Saved entries:
++++++++
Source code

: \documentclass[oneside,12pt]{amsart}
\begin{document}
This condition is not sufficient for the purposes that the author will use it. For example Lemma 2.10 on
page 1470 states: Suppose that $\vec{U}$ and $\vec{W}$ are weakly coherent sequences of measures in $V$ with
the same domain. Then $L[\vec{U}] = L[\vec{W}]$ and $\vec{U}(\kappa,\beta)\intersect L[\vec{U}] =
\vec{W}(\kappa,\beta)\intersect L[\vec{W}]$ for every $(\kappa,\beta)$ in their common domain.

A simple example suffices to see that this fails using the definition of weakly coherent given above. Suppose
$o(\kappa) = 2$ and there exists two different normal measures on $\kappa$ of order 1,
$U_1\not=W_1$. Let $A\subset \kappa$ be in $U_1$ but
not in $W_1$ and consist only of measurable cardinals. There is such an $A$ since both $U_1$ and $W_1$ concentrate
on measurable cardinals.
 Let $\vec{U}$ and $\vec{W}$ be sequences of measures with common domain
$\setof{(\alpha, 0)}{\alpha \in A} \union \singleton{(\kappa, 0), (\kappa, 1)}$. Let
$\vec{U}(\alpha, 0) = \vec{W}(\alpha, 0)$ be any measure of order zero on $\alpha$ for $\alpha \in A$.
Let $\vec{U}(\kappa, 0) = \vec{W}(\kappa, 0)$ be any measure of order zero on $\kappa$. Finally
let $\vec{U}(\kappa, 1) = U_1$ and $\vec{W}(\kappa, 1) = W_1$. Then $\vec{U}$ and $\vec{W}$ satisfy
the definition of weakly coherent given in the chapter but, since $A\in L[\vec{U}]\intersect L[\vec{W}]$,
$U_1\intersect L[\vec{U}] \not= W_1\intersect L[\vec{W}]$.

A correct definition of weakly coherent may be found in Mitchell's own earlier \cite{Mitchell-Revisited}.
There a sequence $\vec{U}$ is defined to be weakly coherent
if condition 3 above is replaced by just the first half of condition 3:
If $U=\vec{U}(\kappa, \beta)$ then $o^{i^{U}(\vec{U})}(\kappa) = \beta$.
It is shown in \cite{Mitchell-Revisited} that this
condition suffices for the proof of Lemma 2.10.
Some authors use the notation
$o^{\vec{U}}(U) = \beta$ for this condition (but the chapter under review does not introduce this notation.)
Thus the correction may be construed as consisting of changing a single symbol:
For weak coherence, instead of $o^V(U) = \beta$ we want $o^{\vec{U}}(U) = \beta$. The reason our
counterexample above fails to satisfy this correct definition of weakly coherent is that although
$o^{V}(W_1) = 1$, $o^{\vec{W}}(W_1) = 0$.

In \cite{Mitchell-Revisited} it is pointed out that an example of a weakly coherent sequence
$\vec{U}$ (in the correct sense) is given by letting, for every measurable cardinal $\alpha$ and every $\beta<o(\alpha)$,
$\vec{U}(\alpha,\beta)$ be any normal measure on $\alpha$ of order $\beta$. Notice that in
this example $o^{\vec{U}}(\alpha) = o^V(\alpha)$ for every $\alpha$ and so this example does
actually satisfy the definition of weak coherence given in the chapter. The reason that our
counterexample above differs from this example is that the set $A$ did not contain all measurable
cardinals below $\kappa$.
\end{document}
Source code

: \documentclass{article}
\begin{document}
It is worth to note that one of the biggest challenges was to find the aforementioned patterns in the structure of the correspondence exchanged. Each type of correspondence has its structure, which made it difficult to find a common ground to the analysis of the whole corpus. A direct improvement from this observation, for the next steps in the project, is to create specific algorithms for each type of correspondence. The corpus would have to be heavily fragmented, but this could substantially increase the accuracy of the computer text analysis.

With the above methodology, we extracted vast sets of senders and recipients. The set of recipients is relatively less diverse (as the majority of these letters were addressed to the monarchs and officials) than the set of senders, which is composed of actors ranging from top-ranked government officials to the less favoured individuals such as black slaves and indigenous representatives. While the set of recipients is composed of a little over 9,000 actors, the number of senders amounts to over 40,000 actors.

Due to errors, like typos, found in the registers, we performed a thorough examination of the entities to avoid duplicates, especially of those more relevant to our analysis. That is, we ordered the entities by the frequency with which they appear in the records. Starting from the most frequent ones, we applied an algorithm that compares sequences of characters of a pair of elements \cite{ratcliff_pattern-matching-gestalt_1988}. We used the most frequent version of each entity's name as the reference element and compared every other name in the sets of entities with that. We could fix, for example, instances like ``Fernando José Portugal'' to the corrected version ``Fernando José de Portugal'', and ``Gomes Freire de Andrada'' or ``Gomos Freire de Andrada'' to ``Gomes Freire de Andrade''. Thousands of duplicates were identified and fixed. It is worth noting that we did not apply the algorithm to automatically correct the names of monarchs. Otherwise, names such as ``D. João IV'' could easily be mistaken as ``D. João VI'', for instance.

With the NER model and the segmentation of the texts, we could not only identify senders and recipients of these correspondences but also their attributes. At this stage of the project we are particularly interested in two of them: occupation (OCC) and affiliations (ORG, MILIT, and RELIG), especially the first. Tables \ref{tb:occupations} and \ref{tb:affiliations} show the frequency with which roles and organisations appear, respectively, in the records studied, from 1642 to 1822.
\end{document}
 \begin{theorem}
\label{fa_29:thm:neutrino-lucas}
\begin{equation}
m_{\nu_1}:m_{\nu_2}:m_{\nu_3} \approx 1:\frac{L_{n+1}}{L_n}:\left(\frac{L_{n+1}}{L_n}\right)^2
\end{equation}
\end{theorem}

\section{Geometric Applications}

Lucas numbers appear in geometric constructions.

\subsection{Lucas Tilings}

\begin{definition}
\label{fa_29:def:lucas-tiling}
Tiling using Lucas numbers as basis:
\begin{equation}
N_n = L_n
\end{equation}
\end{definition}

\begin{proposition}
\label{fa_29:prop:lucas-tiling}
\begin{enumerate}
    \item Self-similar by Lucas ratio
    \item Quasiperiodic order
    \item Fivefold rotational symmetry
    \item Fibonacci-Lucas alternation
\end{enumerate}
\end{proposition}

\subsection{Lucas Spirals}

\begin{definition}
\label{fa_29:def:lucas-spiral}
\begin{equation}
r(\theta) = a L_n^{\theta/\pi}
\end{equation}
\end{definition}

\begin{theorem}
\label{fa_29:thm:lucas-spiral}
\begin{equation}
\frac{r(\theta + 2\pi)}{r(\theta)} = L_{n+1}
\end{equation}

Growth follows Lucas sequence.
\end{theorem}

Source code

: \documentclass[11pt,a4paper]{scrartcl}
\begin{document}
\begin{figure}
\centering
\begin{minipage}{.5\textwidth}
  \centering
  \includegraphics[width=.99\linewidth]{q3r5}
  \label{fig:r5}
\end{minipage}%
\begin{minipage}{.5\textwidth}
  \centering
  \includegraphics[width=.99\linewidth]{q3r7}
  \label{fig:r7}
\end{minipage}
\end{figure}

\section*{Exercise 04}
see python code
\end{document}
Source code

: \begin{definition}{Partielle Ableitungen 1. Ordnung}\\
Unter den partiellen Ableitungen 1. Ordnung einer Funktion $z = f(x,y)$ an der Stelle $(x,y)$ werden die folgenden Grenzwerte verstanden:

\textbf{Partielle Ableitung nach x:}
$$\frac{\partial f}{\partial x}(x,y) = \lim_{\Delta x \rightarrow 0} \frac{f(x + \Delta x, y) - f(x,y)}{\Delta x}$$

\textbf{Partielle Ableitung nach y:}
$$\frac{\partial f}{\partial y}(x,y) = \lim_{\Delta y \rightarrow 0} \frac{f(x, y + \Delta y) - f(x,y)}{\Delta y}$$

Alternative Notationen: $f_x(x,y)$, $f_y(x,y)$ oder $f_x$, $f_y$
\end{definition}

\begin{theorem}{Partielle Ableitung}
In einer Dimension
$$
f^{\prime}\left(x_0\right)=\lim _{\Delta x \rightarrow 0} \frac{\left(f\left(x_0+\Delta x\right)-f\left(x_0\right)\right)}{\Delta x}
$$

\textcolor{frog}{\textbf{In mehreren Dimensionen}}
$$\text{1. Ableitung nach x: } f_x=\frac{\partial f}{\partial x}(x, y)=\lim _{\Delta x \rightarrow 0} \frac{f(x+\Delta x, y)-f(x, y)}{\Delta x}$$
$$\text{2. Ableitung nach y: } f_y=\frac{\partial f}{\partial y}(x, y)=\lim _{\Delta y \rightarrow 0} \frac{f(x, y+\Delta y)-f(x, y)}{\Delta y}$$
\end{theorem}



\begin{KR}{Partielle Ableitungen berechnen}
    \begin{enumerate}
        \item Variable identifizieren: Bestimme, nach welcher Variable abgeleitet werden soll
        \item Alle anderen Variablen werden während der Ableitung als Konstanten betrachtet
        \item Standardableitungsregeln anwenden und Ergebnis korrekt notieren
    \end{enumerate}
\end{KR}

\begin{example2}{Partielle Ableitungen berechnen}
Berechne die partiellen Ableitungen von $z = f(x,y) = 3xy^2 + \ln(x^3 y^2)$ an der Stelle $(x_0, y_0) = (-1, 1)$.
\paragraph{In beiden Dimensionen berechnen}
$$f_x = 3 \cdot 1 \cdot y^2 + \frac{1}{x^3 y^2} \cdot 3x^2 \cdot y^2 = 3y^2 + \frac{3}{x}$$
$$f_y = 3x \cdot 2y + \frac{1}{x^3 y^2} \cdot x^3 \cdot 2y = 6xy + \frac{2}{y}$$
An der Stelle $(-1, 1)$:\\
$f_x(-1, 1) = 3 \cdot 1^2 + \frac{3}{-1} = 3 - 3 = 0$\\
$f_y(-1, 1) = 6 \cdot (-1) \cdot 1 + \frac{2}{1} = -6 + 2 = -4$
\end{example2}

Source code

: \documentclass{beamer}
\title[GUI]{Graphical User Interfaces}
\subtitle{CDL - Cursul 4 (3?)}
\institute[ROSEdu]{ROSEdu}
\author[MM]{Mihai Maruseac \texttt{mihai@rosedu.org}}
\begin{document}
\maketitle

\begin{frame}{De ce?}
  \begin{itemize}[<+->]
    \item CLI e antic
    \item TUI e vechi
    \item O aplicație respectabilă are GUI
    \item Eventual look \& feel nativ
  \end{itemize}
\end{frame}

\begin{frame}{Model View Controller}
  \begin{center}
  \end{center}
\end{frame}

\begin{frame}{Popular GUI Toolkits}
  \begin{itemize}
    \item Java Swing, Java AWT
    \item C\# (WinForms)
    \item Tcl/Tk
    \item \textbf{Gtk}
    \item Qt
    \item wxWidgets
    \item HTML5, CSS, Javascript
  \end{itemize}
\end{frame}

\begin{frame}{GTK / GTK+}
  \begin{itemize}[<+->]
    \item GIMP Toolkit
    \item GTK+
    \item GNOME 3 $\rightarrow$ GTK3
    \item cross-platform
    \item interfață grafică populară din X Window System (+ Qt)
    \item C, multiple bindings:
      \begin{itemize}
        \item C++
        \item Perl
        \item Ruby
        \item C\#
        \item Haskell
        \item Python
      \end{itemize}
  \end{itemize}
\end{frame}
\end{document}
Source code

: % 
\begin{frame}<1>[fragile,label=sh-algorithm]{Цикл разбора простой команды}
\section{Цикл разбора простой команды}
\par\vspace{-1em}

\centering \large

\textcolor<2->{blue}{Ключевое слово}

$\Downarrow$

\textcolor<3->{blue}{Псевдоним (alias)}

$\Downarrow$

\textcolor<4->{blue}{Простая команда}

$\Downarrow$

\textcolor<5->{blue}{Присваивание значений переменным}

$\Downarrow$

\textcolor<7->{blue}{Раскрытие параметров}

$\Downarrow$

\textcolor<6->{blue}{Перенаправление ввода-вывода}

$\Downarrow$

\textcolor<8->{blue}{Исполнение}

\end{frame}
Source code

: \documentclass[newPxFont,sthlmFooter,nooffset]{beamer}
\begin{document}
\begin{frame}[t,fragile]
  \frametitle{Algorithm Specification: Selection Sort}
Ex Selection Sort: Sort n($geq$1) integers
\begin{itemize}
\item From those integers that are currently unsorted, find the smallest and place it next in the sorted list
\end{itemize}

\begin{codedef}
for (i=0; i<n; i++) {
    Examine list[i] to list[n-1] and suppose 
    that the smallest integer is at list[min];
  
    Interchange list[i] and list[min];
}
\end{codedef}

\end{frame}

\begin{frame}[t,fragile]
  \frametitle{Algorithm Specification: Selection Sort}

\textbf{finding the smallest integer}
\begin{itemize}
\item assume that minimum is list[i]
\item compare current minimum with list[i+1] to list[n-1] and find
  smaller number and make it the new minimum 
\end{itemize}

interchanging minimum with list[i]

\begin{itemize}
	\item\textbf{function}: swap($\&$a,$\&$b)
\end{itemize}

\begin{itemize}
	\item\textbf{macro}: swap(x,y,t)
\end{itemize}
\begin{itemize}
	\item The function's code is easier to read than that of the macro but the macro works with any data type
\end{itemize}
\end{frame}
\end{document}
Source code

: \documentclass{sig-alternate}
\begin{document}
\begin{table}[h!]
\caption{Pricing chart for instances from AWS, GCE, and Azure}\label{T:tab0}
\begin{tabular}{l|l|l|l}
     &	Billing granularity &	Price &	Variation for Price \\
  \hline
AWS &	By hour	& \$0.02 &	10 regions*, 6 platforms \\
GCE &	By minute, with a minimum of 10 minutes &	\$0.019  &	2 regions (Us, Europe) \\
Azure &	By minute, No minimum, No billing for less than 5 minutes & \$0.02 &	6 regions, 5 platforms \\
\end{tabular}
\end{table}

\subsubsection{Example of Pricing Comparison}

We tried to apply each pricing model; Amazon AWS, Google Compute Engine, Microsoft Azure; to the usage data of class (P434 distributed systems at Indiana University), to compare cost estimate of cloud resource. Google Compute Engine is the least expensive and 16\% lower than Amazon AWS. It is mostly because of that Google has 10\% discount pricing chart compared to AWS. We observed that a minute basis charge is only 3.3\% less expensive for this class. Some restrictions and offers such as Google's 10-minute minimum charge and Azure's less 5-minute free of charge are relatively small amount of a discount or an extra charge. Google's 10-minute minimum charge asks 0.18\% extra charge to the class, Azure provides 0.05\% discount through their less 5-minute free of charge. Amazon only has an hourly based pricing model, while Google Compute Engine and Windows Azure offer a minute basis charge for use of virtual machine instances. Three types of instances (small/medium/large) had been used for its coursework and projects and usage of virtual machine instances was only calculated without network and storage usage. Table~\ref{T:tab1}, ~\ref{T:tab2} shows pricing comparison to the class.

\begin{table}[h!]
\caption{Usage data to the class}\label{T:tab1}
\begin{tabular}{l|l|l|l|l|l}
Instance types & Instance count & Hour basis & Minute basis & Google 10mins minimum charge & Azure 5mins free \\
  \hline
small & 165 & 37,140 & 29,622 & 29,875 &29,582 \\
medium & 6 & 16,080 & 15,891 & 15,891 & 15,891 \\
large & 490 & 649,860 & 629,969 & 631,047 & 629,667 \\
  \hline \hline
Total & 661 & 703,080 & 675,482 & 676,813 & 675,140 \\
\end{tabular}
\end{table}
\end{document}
++++++++
• [WHAT YOU NEED TO DO]:
All lines of the entries above where "Revisited" turns up should be reported.

• [ANSWER FOR THE TASK]:
A correct definition of weakly coherent may be found in Mitchell's own earlier \cite{Mitchell-Revisited}.
It is shown in \cite{Mitchell-Revisited} that this
In \cite{Mitchell-Revisited} it is pointed out that an example of a weakly coherent sequence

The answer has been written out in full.